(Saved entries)
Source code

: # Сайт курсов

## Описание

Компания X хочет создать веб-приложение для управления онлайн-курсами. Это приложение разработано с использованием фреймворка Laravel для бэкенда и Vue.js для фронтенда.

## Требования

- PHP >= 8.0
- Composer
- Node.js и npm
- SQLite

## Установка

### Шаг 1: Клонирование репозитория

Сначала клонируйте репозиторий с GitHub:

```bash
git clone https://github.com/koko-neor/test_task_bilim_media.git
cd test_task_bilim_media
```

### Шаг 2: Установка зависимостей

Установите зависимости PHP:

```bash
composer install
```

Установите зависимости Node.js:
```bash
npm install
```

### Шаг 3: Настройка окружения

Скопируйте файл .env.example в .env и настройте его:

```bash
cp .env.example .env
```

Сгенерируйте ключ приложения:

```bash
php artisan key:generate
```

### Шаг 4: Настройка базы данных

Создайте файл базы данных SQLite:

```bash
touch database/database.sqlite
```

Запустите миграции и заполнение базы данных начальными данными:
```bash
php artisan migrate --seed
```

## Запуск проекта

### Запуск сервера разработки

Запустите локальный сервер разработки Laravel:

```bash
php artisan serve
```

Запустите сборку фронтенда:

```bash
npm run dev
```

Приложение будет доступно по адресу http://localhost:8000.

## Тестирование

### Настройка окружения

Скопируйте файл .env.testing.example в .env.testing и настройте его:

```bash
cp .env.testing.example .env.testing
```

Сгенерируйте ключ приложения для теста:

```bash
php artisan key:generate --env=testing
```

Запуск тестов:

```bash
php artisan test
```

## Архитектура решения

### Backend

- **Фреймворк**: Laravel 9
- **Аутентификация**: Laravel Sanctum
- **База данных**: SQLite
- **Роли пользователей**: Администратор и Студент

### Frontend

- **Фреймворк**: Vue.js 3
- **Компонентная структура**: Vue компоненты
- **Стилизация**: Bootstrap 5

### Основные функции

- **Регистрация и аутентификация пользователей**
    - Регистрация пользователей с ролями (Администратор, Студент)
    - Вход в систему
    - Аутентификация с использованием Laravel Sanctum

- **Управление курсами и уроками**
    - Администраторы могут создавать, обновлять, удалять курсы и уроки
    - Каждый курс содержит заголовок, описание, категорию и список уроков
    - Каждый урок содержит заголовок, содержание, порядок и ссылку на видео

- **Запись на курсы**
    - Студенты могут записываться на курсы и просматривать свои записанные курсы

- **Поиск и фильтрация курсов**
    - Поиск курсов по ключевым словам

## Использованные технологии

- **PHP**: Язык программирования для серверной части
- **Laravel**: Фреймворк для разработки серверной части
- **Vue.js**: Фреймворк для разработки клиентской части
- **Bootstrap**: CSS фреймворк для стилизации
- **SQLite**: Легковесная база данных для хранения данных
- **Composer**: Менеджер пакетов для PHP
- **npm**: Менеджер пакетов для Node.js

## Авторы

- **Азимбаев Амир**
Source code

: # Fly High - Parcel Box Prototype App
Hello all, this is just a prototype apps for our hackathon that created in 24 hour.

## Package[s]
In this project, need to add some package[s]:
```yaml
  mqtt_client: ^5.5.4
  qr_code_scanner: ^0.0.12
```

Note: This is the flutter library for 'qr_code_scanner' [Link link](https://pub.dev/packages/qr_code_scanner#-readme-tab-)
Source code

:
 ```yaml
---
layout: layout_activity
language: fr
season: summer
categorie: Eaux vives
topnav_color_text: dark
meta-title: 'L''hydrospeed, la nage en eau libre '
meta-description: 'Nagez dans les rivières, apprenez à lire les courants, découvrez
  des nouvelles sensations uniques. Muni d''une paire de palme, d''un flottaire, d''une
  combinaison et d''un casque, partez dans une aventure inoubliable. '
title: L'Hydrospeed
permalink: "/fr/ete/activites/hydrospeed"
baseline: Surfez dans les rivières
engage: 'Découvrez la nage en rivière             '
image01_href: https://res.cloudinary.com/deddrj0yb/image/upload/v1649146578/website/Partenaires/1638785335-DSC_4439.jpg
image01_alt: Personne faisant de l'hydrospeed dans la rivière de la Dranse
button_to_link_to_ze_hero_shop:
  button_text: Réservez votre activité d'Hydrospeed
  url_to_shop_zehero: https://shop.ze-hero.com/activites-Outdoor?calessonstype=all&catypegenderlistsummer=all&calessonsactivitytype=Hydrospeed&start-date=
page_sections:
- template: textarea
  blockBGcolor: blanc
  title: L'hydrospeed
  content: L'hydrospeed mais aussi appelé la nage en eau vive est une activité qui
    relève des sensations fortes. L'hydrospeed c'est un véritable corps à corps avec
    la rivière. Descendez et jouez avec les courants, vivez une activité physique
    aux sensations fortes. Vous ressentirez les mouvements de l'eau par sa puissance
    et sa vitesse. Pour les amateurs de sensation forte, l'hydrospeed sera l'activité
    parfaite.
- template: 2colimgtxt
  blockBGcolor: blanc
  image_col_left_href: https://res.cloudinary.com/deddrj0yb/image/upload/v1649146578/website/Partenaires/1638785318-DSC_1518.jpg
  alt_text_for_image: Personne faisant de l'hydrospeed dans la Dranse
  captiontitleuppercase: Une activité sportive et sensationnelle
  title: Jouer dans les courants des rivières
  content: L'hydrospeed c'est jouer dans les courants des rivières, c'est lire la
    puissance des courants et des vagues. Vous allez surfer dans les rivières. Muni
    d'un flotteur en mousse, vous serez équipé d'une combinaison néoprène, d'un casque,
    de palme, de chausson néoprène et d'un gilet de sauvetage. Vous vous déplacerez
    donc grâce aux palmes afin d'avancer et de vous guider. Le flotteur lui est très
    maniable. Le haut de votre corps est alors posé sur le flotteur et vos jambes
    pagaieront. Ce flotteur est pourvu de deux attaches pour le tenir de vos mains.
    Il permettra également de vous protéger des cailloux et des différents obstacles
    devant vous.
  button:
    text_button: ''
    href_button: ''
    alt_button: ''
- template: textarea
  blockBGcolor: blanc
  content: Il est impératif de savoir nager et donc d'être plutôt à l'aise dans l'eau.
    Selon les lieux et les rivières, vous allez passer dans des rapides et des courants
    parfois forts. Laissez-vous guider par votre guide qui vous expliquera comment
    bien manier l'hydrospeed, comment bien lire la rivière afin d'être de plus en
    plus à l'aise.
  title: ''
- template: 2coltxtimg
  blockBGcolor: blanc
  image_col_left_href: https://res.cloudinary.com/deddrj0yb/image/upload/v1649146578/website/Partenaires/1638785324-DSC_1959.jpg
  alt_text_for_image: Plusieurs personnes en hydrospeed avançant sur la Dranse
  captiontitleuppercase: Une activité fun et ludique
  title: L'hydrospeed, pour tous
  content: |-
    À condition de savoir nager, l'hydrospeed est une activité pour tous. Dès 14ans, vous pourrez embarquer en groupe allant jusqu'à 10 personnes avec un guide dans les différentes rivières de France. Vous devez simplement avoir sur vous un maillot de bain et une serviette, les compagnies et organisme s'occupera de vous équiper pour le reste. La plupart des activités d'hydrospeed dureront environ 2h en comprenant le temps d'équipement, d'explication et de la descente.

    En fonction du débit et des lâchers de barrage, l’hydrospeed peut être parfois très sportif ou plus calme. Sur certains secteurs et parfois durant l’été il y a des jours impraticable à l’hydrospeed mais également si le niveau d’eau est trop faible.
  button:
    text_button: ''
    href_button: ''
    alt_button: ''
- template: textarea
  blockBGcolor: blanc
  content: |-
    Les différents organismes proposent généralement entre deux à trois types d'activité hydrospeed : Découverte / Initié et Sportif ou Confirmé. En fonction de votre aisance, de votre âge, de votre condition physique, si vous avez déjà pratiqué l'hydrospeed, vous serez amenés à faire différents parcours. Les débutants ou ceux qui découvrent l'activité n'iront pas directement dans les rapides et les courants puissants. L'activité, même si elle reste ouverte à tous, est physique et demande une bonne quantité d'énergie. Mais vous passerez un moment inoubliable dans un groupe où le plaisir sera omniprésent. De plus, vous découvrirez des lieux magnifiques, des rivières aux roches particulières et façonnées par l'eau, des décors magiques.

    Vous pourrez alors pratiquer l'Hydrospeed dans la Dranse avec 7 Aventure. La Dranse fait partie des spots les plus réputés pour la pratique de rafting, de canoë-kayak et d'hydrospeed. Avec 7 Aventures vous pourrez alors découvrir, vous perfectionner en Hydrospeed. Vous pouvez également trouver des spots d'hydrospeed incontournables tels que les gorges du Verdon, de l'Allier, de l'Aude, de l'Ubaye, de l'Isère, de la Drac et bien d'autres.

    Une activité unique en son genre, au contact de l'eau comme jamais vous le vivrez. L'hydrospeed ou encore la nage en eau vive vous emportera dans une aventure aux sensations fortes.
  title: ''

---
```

ABOUT THIS TASK: Scan the entries above. Copy each line that has the string "Регистрация".

RESULT:
- **Регистрация и аутентификация пользователей**
    - Регистрация пользователей с ролями (Администратор, Студент)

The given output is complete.